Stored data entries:
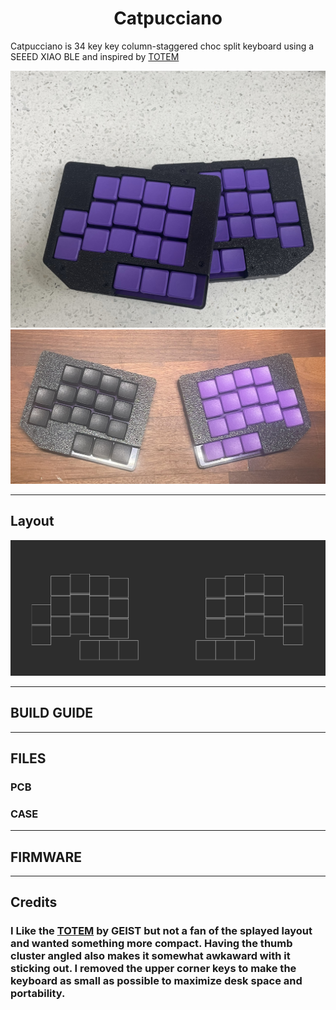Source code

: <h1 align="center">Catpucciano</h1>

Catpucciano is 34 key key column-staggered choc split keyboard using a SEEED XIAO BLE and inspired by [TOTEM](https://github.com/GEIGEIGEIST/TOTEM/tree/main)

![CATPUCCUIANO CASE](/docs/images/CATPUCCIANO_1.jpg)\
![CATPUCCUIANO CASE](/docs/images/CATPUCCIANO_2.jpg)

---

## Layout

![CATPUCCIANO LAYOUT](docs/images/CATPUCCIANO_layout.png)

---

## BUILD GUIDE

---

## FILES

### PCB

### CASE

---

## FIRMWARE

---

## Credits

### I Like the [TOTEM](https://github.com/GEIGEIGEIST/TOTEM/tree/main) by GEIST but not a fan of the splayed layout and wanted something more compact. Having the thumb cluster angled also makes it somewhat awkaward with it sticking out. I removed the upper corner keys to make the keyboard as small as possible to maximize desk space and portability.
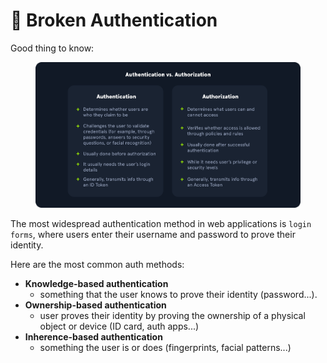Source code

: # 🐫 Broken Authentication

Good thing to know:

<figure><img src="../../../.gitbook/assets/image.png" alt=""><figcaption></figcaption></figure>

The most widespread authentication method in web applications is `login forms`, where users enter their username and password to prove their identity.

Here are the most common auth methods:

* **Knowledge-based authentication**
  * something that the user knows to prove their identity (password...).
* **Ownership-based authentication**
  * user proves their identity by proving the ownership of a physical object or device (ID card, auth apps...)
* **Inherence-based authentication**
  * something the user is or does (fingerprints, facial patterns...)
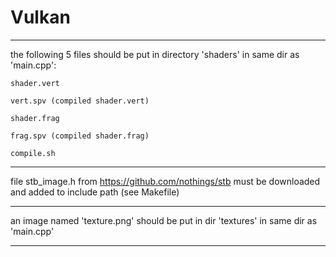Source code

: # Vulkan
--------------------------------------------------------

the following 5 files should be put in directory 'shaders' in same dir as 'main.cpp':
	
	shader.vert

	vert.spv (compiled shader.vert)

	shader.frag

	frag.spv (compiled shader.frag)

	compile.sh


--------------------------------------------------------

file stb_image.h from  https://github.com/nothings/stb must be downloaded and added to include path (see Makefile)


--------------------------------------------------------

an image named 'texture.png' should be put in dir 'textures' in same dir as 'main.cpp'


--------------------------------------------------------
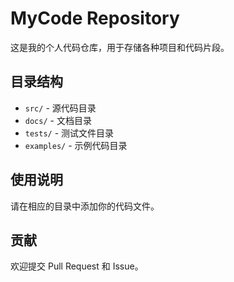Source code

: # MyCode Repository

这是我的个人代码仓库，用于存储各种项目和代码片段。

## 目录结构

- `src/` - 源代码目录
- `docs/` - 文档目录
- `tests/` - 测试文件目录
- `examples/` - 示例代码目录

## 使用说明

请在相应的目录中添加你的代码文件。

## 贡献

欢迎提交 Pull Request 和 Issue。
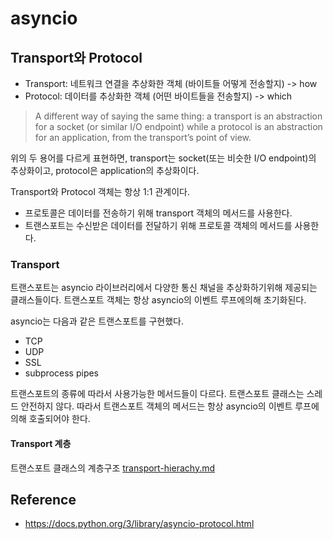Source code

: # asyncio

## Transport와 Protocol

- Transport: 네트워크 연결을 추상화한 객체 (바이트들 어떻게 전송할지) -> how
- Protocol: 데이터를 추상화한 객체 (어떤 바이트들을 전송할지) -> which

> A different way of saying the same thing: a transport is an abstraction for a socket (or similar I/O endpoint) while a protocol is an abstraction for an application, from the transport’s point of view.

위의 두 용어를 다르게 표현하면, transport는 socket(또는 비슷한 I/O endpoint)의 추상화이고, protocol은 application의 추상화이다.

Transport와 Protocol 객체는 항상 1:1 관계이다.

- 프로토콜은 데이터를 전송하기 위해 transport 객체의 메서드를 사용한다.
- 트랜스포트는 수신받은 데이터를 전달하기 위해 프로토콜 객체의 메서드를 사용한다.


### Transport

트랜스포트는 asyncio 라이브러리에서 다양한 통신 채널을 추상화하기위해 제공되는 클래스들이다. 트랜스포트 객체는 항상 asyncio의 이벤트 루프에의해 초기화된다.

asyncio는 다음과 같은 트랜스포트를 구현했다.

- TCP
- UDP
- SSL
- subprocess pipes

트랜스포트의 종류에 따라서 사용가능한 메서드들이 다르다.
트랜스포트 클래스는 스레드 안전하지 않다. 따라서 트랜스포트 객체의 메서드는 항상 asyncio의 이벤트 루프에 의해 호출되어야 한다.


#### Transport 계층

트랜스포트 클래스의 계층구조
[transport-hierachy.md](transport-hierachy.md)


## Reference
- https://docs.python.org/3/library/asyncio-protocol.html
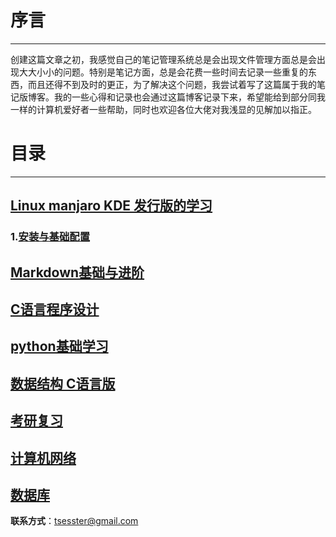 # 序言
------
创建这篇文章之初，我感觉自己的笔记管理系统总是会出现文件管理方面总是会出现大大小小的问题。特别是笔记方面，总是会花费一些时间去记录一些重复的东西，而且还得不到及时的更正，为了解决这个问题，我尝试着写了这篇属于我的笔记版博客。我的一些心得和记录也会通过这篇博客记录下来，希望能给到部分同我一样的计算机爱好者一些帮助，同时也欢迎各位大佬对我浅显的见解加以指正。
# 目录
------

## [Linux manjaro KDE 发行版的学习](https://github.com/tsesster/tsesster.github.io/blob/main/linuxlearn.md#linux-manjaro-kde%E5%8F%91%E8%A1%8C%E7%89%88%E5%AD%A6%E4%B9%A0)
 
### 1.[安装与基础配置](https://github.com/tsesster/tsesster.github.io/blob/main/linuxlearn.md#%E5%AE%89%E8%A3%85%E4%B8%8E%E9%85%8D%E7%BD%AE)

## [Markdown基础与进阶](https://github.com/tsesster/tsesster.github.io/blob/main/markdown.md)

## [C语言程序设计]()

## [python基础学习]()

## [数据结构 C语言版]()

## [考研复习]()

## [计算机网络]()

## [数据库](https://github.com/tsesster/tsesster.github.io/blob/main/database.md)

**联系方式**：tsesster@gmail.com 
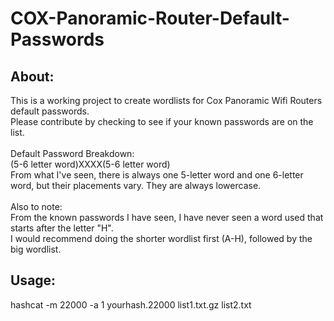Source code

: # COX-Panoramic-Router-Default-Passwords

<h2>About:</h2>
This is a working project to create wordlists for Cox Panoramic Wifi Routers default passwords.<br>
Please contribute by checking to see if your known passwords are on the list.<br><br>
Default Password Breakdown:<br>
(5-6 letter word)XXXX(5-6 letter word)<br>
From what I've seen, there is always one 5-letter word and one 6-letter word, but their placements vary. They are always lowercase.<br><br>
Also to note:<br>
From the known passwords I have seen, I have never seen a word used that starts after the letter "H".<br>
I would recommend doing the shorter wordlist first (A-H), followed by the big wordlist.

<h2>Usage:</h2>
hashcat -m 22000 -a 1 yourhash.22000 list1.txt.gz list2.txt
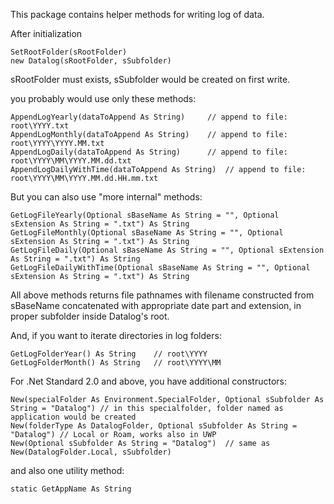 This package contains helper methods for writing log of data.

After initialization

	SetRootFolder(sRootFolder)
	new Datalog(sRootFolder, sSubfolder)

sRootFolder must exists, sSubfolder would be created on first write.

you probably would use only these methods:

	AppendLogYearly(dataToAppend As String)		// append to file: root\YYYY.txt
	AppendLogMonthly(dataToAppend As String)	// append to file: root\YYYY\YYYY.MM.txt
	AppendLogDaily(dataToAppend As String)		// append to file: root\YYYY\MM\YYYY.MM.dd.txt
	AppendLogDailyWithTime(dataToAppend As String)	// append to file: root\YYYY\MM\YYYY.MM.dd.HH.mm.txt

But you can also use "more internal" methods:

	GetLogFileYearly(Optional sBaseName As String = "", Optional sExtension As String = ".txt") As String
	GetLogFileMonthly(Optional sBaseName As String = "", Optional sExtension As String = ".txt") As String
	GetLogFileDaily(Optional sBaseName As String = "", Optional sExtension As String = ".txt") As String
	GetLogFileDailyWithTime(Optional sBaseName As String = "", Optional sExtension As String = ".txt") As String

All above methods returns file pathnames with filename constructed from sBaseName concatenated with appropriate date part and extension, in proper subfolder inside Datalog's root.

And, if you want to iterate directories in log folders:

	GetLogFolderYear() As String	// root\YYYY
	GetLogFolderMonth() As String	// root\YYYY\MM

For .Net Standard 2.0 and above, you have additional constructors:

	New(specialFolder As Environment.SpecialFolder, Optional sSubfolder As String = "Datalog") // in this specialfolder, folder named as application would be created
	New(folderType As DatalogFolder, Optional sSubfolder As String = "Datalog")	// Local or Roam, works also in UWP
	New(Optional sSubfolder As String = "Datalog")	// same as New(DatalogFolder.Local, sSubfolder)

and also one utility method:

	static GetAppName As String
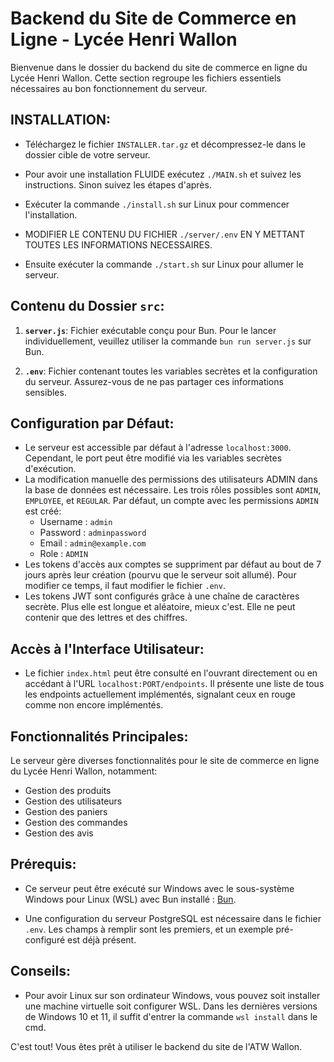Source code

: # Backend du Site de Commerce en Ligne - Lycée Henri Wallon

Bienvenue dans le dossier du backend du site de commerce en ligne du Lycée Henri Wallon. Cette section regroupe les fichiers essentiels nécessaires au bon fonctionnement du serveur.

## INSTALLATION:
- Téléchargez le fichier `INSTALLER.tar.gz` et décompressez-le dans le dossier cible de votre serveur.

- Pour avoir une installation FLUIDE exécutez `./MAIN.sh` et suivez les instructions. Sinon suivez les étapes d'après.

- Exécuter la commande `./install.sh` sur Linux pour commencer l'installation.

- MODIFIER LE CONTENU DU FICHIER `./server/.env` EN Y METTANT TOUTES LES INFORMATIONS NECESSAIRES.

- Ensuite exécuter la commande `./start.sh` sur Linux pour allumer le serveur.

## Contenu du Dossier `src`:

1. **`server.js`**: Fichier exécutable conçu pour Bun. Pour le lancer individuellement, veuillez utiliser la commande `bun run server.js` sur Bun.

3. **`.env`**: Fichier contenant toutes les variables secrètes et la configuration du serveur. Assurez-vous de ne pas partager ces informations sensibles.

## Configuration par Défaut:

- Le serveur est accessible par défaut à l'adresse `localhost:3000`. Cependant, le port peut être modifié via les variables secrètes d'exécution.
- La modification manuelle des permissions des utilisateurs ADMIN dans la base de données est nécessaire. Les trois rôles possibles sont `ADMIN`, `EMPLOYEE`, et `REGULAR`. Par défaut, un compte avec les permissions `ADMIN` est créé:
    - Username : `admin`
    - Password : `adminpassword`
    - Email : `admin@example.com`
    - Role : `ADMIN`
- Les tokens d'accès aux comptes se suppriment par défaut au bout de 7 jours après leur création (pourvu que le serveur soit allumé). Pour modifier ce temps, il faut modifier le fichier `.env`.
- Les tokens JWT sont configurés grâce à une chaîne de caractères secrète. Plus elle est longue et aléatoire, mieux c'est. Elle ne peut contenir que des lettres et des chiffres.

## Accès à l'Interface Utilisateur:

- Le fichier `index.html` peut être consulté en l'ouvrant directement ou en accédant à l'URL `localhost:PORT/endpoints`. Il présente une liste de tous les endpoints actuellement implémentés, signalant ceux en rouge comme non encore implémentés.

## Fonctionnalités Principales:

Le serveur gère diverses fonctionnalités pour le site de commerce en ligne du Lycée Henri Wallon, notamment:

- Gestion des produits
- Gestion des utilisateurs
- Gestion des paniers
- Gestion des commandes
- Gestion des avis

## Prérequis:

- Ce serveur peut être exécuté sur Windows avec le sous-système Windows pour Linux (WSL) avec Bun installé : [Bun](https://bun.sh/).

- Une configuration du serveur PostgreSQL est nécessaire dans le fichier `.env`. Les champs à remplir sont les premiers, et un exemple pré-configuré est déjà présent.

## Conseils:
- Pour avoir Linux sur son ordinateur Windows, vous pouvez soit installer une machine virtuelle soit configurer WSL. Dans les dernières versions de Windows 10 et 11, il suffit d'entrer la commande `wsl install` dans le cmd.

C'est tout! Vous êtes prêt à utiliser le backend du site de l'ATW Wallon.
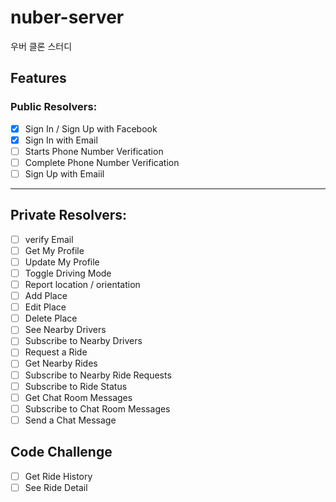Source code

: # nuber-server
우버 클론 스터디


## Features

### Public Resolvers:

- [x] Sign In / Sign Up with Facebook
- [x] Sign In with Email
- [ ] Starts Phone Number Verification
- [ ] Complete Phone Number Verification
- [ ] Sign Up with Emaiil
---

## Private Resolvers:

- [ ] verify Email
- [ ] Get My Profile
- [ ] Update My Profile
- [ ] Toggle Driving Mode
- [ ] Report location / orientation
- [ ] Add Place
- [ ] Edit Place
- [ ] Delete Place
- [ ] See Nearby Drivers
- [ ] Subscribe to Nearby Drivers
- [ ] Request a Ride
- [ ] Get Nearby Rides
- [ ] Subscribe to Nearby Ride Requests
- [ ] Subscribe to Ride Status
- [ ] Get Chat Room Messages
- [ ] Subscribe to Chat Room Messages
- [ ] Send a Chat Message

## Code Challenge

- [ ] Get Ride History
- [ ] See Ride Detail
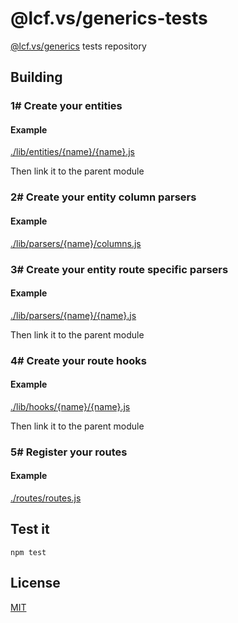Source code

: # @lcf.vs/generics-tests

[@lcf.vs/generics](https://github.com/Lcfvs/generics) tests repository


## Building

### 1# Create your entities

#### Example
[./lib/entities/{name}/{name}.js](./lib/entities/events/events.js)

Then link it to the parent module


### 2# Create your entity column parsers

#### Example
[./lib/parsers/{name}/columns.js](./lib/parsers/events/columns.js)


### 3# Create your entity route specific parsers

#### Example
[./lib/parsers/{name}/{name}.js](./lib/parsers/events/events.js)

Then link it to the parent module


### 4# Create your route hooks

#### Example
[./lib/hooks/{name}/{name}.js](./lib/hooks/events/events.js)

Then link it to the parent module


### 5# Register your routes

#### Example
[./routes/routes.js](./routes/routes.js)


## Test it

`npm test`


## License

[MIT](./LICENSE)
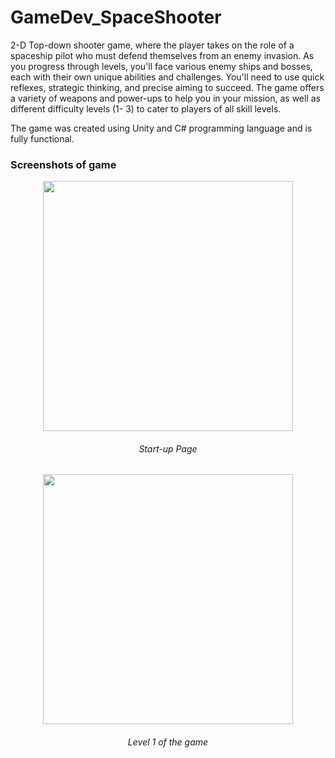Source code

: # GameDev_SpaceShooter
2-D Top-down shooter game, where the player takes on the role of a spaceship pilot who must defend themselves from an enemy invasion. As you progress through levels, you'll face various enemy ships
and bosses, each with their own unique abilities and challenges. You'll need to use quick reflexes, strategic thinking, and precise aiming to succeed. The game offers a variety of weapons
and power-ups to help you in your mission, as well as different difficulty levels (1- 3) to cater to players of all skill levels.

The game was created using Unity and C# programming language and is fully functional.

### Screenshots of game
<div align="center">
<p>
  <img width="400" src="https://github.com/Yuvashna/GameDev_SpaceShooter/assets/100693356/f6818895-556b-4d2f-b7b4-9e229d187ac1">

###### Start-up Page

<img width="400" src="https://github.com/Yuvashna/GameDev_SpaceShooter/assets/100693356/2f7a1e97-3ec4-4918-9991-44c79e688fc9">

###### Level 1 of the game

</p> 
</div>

TASK GOAL: Only lines that contain "soit" are needed, so copy each of them from the data.

WRITTEN SOLUTION:
- Les tokens d'accès aux comptes se suppriment par défaut au bout de 7 jours après leur création (pourvu que le serveur soit allumé). Pour modifier ce temps, il faut modifier le fichier `.env`.
- Pour avoir Linux sur son ordinateur Windows, vous pouvez soit installer une machine virtuelle soit configurer WSL. Dans les dernières versions de Windows 10 et 11, il suffit d'entrer la commande `wsl install` dans le cmd.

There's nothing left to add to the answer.